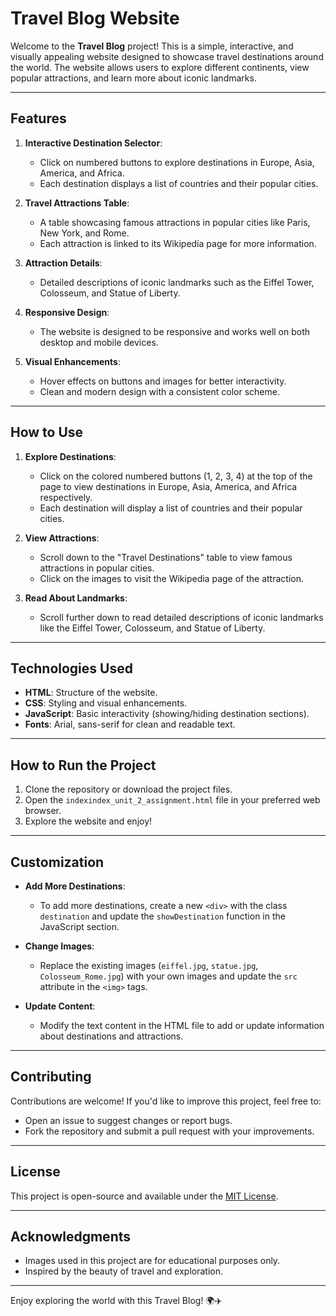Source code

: # Travel Blog Website

Welcome to the **Travel Blog** project! This is a simple, interactive, and visually appealing website designed to showcase travel destinations around the world. The website allows users to explore different continents, view popular attractions, and learn more about iconic landmarks.

---

## Features

1. **Interactive Destination Selector**:
   - Click on numbered buttons to explore destinations in Europe, Asia, America, and Africa.
   - Each destination displays a list of countries and their popular cities.

2. **Travel Attractions Table**:
   - A table showcasing famous attractions in popular cities like Paris, New York, and Rome.
   - Each attraction is linked to its Wikipedia page for more information.

3. **Attraction Details**:
   - Detailed descriptions of iconic landmarks such as the Eiffel Tower, Colosseum, and Statue of Liberty.

4. **Responsive Design**:
   - The website is designed to be responsive and works well on both desktop and mobile devices.

5. **Visual Enhancements**:
   - Hover effects on buttons and images for better interactivity.
   - Clean and modern design with a consistent color scheme.

---

## How to Use

1. **Explore Destinations**:
   - Click on the colored numbered buttons (1, 2, 3, 4) at the top of the page to view destinations in Europe, Asia, America, and Africa respectively.
   - Each destination will display a list of countries and their popular cities.

2. **View Attractions**:
   - Scroll down to the "Travel Destinations" table to view famous attractions in popular cities.
   - Click on the images to visit the Wikipedia page of the attraction.

3. **Read About Landmarks**:
   - Scroll further down to read detailed descriptions of iconic landmarks like the Eiffel Tower, Colosseum, and Statue of Liberty.

---

## Technologies Used

- **HTML**: Structure of the website.
- **CSS**: Styling and visual enhancements.
- **JavaScript**: Basic interactivity (showing/hiding destination sections).
- **Fonts**: Arial, sans-serif for clean and readable text.

---
## How to Run the Project

1. Clone the repository or download the project files.
2. Open the `indexindex_unit_2_assignment.html` file in your preferred web browser.
3. Explore the website and enjoy!

---

## Customization

- **Add More Destinations**:
  - To add more destinations, create a new `<div>` with the class `destination` and update the `showDestination` function in the JavaScript section.
  
- **Change Images**:
  - Replace the existing images (`eiffel.jpg`, `statue.jpg`, `Colosseum_Rome.jpg`) with your own images and update the `src` attribute in the `<img>` tags.

- **Update Content**:
  - Modify the text content in the HTML file to add or update information about destinations and attractions.

---

## Contributing

Contributions are welcome! If you'd like to improve this project, feel free to:
- Open an issue to suggest changes or report bugs.
- Fork the repository and submit a pull request with your improvements.

---

## License

This project is open-source and available under the [MIT License](LICENSE).

---

## Acknowledgments

- Images used in this project are for educational purposes only.
- Inspired by the beauty of travel and exploration.

---

Enjoy exploring the world with this Travel Blog! 🌍✈️

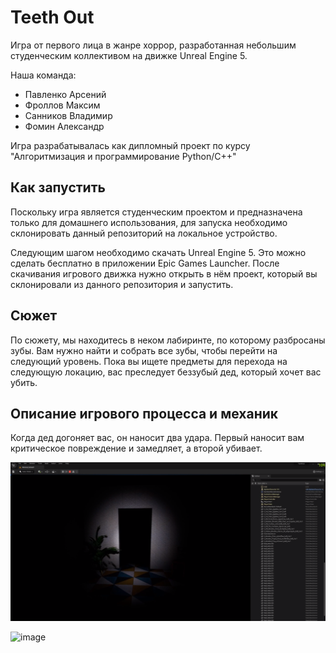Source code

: # Teeth Out
Игра от первого лица в жанре хоррор, разработанная небольшим студенческим коллективом на движке Unreal Engine 5.

Наша команда:
- Павленко Арсений
- Фроллов Максим
- Санников Владимир
- Фомин Александр

Игра разрабатывалась как дипломный проект по курсу "Алгоритмизация и программирование Python/C++"

## Как запустить

Поскольку игра является студенческим проектом и предназначена только для домашнего использования, для запуска необходимо склонировать данный репозиторий на локальное устройство.

Следующим шагом необходимо скачать Unreal Engine 5. Это можно сделать бесплатно в приложении Epic Games Launcher. После скачивания игрового движка нужно открыть в нём проект, который вы склонировали из данного репозитория и запустить.

## Сюжет

По сюжету, мы находитесь в неком лабиринте, по которому разбросаны зубы. Вам нужно найти и собрать все зубы, чтобы перейти на следующий уровень. Пока вы ищете предметы для перехода на следующую локацию, вас преследует беззубый дед, который хочет вас убить. 

## Описание игрового процесса и механик

Когда дед догоняет вас, он наносит два удара. Первый наносит вам критическое повреждение и замедляет, а второй убивает. 

<img src="teethout.png">

![image](https://github.com/user-attachments/assets/f66d8464-ab19-4353-87c6-db842224379a)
═══
REQUIREMENT
Within the listing above, locate the line containing "- Click on the images" and the line containing "1. Clone the". Reproduce those two lines and all lines between them exactly, with nothing added.

SOLUTION BELOW
   - Click on the images to visit the Wikipedia page of the attraction.

3. **Read About Landmarks**:
   - Scroll further down to read detailed descriptions of iconic landmarks like the Eiffel Tower, Colosseum, and Statue of Liberty.

---

## Technologies Used

- **HTML**: Structure of the website.
- **CSS**: Styling and visual enhancements.
- **JavaScript**: Basic interactivity (showing/hiding destination sections).
- **Fonts**: Arial, sans-serif for clean and readable text.

---
## How to Run the Project

1. Clone the repository or download the project files.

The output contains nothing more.